=== The data ===

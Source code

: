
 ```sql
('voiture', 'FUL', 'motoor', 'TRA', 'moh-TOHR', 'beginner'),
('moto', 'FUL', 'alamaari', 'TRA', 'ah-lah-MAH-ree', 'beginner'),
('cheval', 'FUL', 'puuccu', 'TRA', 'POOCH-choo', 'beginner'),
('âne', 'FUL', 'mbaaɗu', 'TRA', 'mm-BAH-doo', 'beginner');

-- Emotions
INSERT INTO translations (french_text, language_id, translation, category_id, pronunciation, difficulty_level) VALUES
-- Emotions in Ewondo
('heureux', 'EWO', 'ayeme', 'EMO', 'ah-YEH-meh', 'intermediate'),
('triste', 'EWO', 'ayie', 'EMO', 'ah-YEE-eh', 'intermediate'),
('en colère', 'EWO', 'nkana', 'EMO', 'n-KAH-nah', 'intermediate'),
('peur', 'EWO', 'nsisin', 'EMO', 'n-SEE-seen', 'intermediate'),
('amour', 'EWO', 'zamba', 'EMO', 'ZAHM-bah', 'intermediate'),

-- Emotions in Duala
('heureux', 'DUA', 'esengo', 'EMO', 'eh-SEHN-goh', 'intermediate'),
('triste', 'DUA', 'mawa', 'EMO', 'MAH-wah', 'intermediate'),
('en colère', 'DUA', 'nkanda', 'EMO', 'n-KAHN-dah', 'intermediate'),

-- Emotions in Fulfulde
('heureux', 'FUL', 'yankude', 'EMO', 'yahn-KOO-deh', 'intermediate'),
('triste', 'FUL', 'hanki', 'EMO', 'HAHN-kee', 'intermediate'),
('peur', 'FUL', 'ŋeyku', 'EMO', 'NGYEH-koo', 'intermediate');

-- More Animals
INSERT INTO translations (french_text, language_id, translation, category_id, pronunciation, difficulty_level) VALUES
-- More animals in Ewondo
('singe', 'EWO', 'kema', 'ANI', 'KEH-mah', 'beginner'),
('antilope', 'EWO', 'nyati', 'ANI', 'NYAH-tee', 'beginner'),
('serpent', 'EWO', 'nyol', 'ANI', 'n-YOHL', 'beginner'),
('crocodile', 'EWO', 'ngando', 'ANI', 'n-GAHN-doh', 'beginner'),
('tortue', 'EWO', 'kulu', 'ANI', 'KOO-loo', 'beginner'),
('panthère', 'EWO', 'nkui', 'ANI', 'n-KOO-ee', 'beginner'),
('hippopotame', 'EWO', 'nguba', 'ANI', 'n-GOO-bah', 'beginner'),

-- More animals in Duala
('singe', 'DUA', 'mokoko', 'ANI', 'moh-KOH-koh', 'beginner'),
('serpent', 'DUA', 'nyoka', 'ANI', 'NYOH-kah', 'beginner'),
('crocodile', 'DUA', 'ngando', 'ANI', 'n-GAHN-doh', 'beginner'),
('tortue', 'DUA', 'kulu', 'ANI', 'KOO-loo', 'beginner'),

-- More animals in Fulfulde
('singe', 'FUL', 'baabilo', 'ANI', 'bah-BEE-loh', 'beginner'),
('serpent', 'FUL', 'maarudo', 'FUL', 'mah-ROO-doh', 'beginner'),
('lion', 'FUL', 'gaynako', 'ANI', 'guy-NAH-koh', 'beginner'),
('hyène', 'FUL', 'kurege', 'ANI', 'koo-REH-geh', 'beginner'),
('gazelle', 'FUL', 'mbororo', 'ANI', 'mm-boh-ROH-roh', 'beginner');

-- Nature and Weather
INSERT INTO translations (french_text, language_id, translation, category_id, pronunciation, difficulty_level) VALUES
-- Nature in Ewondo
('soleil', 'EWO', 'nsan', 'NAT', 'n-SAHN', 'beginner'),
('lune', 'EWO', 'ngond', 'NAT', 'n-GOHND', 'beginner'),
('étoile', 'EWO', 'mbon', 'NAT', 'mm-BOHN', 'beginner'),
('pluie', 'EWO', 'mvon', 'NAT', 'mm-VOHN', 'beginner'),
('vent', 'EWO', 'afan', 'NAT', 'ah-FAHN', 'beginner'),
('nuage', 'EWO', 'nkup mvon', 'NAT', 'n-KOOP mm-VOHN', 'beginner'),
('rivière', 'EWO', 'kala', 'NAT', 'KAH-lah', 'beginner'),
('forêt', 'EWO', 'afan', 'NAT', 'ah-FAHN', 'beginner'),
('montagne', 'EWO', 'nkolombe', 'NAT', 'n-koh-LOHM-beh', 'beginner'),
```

===
=== The data ===

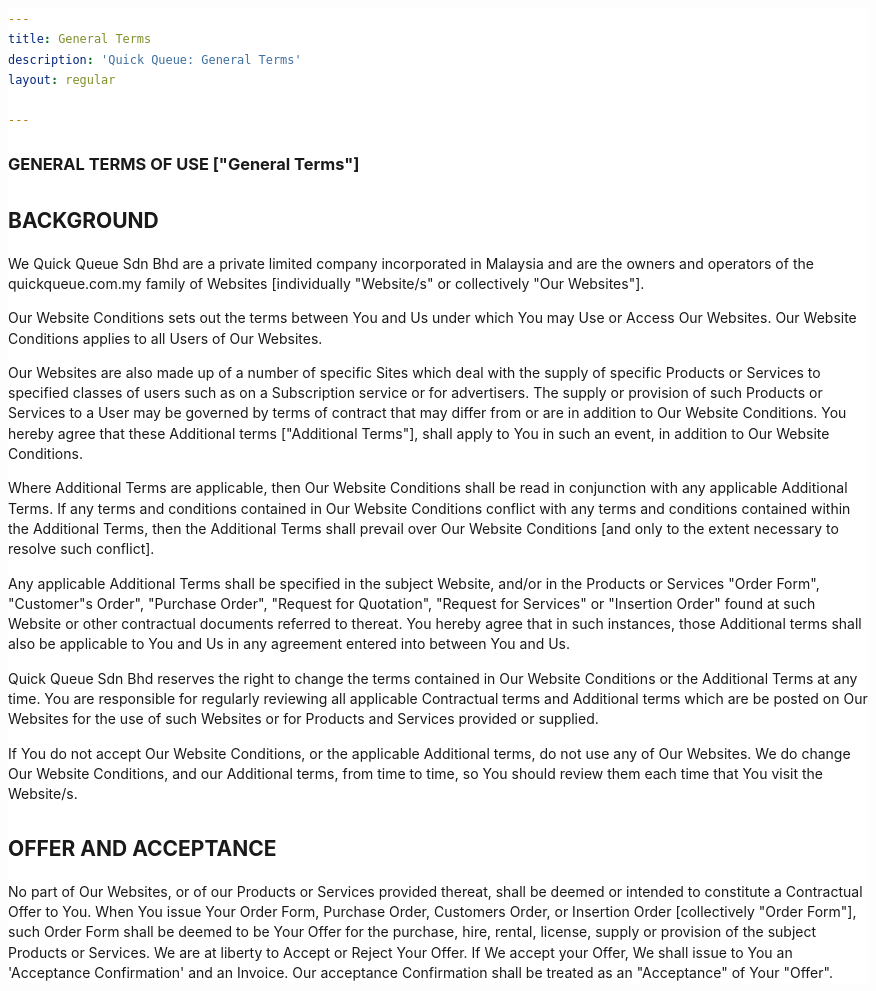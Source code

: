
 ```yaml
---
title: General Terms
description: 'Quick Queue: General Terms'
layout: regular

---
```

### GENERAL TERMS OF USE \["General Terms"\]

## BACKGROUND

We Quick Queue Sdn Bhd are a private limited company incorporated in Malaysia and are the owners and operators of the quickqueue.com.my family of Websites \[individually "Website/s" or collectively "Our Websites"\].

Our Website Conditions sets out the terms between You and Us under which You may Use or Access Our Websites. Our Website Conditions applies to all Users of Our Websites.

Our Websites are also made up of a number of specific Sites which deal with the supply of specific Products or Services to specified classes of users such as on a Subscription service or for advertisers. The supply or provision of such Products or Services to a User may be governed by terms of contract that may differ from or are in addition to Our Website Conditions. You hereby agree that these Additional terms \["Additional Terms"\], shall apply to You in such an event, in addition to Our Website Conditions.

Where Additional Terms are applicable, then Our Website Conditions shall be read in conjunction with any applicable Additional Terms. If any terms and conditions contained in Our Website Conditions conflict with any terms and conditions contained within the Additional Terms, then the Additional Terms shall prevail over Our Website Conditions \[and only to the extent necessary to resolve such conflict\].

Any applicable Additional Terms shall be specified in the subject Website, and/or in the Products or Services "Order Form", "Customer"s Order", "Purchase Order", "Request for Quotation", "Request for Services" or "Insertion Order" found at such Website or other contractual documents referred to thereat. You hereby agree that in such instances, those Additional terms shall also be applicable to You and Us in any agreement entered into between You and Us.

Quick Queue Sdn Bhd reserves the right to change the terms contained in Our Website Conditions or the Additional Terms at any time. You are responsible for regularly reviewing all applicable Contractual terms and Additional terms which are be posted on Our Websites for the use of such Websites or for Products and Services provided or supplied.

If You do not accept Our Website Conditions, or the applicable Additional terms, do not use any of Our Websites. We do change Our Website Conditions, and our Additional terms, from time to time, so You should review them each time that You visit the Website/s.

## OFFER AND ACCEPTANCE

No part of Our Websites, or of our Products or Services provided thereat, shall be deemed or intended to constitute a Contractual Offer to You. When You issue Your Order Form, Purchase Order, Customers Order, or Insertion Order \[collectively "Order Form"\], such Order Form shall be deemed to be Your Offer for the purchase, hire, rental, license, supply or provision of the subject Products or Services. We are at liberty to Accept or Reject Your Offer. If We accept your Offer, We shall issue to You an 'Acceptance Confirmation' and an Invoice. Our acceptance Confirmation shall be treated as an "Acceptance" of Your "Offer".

===
=== The data ===

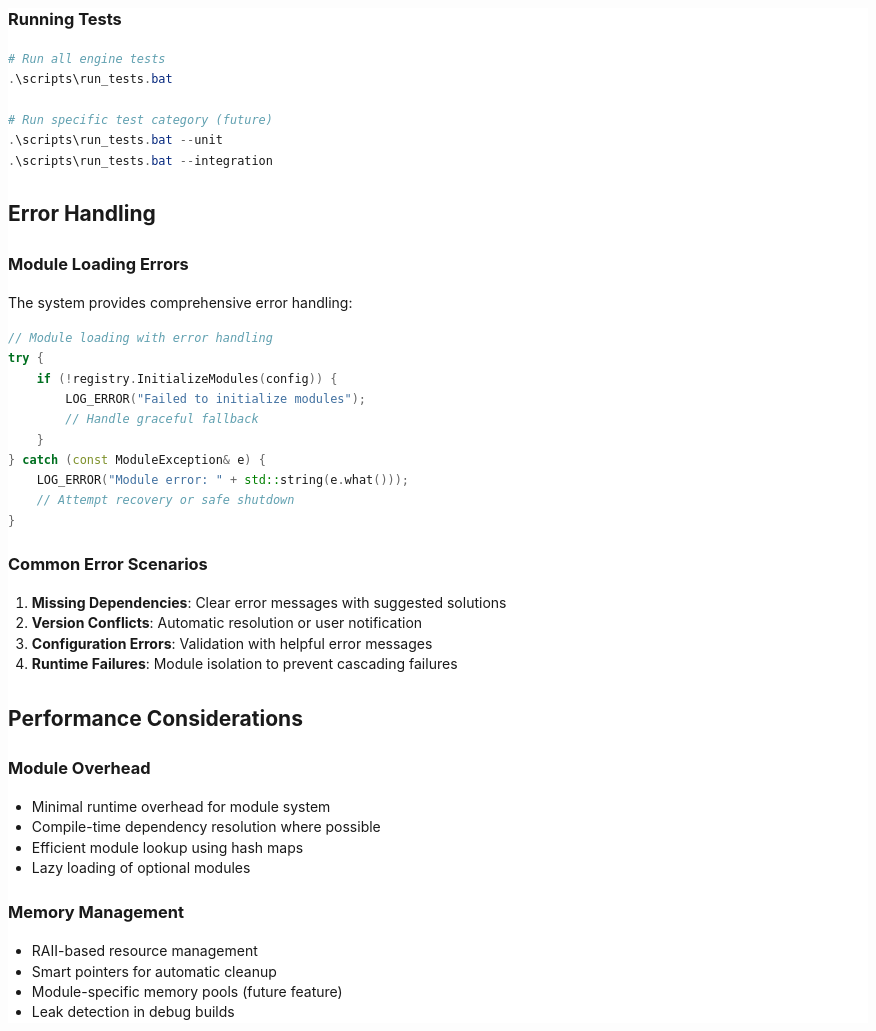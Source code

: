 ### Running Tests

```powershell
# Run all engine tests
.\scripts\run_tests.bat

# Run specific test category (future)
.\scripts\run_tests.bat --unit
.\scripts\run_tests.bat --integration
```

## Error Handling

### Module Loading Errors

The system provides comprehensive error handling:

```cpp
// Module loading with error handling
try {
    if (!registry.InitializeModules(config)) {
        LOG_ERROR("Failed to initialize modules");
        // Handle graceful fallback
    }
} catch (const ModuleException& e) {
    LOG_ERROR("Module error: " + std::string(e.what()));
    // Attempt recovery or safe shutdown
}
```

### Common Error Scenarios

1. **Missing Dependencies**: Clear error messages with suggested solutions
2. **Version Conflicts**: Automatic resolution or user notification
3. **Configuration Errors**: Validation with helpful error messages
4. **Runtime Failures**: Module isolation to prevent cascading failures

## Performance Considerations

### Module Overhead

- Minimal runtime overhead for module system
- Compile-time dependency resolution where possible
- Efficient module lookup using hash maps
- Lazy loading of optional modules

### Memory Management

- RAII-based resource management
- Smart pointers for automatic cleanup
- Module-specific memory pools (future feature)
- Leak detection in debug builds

===

_Task instructions:_ Only lines holding the string "Ewondo" are wanted; gather each one from the entries above.

_Finished task:_
-- Emotions in Ewondo
-- More animals in Ewondo
-- Nature in Ewondo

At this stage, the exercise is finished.